Here it's not so much about the face than about the behavior and interactions, but I think the same idea hold true.

It seems to me in the near future we may well be faced with a constant exercise in self-control in the face of the multiplication of such projects.

4 comments

We can already do this with non-human primates.

https://science.sciencemag.org/content/364/6439/eaav9436

I remember joking that this paper puts us marginally closer to the Men in Black memory wiping device, but in the context of this thread that joke seems a bit dark.

Thanks for the article!

I think it's even worse actually, because this is not something that needs to be done explicitly or on purpose.

Simply training AIs with a target goal of maximizing engagement could lead to models discovering and exploiting superstimuli or superstimuli-like bias in humans.

With the reservation that I only skimmed the article, it seems like what they produced was visual stimuli resulting in patterns of neural activation/non-activation at a rather limited number of sample points in a higher order visual area (macaque V4).

Not to take away from their results, such as they are, but it is very expected that visual inputs should have specific and fairly predictable effects on V4, and one could probably have designed such patterns manually from known perceptual psychology in a few iterations, with feedback from the recording electrodes for the details.

It is not at all obvious to me, and indeed not even plausible, that they'd be able to control arbitrarily chosen neurons this way.

That link is broken for me.

You wouldn't have an article title that I could search for, would you?

"Neural population control via deep image synthesis" - Pouya Bashivan, Kohitij Kar, James J. DiCarlo
We don't need computers to do that.
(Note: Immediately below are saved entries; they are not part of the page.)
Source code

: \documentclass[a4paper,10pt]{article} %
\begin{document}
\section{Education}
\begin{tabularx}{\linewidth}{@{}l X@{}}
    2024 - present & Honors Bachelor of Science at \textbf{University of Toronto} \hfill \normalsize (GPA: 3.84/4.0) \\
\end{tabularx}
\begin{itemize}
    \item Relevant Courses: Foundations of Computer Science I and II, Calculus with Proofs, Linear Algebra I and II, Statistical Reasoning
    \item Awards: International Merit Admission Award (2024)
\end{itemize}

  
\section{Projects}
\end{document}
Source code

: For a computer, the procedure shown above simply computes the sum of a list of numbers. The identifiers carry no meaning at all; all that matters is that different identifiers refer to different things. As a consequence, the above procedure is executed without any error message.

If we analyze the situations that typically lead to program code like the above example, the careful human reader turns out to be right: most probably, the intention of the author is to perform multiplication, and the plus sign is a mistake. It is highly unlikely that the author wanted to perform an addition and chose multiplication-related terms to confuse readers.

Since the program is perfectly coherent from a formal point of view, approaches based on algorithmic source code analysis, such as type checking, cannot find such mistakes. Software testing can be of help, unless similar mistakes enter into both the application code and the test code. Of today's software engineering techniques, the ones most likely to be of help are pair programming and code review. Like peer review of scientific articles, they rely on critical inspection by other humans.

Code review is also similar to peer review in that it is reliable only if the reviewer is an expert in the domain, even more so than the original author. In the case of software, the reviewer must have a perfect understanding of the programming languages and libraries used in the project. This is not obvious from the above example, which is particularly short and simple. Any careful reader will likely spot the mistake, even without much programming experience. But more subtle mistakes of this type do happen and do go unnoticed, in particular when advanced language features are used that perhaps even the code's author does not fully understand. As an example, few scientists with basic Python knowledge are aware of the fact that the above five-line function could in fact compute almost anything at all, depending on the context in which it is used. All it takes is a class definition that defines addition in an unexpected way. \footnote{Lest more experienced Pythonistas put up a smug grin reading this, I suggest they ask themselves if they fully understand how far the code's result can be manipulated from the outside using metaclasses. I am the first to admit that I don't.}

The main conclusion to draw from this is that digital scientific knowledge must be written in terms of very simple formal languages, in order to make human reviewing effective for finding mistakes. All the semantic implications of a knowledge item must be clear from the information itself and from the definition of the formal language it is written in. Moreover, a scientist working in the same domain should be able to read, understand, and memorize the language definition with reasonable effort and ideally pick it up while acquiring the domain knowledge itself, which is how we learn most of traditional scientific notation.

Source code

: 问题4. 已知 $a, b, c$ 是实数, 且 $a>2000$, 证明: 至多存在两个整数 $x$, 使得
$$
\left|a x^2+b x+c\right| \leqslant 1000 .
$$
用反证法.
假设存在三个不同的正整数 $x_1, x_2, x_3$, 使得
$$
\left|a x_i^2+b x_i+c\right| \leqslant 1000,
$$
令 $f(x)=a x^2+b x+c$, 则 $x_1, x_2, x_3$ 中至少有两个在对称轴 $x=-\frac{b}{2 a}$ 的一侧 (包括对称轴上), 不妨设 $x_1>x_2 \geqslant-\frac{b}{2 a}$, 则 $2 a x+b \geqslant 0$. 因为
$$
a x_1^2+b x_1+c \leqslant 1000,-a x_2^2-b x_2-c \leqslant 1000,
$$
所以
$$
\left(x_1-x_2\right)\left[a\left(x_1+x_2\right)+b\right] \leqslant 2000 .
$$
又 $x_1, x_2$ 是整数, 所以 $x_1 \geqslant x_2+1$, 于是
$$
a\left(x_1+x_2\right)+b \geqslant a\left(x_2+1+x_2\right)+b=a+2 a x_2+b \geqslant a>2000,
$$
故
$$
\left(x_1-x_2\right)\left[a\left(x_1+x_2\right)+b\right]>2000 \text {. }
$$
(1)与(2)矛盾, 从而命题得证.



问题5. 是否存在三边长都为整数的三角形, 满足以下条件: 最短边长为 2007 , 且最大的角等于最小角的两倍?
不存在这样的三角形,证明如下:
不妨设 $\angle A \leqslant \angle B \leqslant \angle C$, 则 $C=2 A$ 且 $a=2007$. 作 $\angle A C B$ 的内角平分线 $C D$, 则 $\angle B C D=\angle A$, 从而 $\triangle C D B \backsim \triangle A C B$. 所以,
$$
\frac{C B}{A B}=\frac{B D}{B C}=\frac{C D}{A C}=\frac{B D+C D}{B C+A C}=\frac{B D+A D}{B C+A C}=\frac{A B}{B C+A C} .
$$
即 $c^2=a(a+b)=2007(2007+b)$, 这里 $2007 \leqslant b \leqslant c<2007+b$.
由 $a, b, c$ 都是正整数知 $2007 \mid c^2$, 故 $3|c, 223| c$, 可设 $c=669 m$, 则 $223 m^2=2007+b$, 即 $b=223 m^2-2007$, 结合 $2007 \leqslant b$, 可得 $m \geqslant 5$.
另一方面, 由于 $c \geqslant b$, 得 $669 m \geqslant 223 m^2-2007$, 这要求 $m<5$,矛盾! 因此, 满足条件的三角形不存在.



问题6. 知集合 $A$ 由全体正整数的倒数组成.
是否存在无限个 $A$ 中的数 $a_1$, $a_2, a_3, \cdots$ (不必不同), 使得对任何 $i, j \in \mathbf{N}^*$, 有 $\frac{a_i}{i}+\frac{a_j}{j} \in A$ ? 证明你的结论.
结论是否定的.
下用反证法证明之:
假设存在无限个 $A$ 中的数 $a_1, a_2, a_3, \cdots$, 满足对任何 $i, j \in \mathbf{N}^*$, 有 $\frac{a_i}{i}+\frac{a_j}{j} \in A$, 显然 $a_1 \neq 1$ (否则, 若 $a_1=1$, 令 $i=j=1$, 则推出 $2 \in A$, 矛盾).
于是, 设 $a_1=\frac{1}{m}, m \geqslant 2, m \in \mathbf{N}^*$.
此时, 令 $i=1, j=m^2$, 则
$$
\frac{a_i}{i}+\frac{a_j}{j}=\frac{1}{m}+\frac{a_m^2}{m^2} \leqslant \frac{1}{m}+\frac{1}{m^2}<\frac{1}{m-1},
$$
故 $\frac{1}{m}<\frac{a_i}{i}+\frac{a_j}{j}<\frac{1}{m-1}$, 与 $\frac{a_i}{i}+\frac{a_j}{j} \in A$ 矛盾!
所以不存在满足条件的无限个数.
Look at anime. The large eyes and cute faces are definitely optimized to evoke an emotional response in the viewer. And it appears to have worked all too well, if the existence of waifu culture is any indicator.

GANs may find as-yet-uncovered maxima in the same problem space, but superstimulus-level attractiveness has already been achieved.

Yes my emotional response is to vomit into my mouth :) As a straight male, anime "cute girls" is just grotesque to me. Different strokes for different folks,I guess.
We don't even have to go with GAN generated faces:

https://thechive.com/2015/09/13/heres-what-the-average-perso...

For just faces, there's this website, if anyone is unaware: https://thispersondoesnotexist.com/
Is it just me, or does anyone get deeply disturbed with some of the generated ML images? Parts of them look so bizarre due to the image composition, my brain simply cannot comprehend that part of the image. It's a very awful feeling, like my brain acknowledges that what I'm seeing is terribly unnatural. I don't experience this when looking at artwork, or some random scribbling, but with ML images it seems like they're generated in such a way that it defies any kind of recognition.
Presumably threat actors are working on generic algorithms to optimise the production of images by the ML system such that they have the absolute worst affect on viewers of those images.

Optimising for minor effects like blindness to areas, up to major effects like epileptic seizures.

I often describe the sensation of trying to read ML-generated text as "feeling like I'm having a stroke". Phrasing not original to me obviously, but I like it. Although I've never had a stroke myself, so I can't say how accurate that is.
I wonder what the opposite of that is. Is there text that’s so well written that it’s like looking at silk flowin through the air?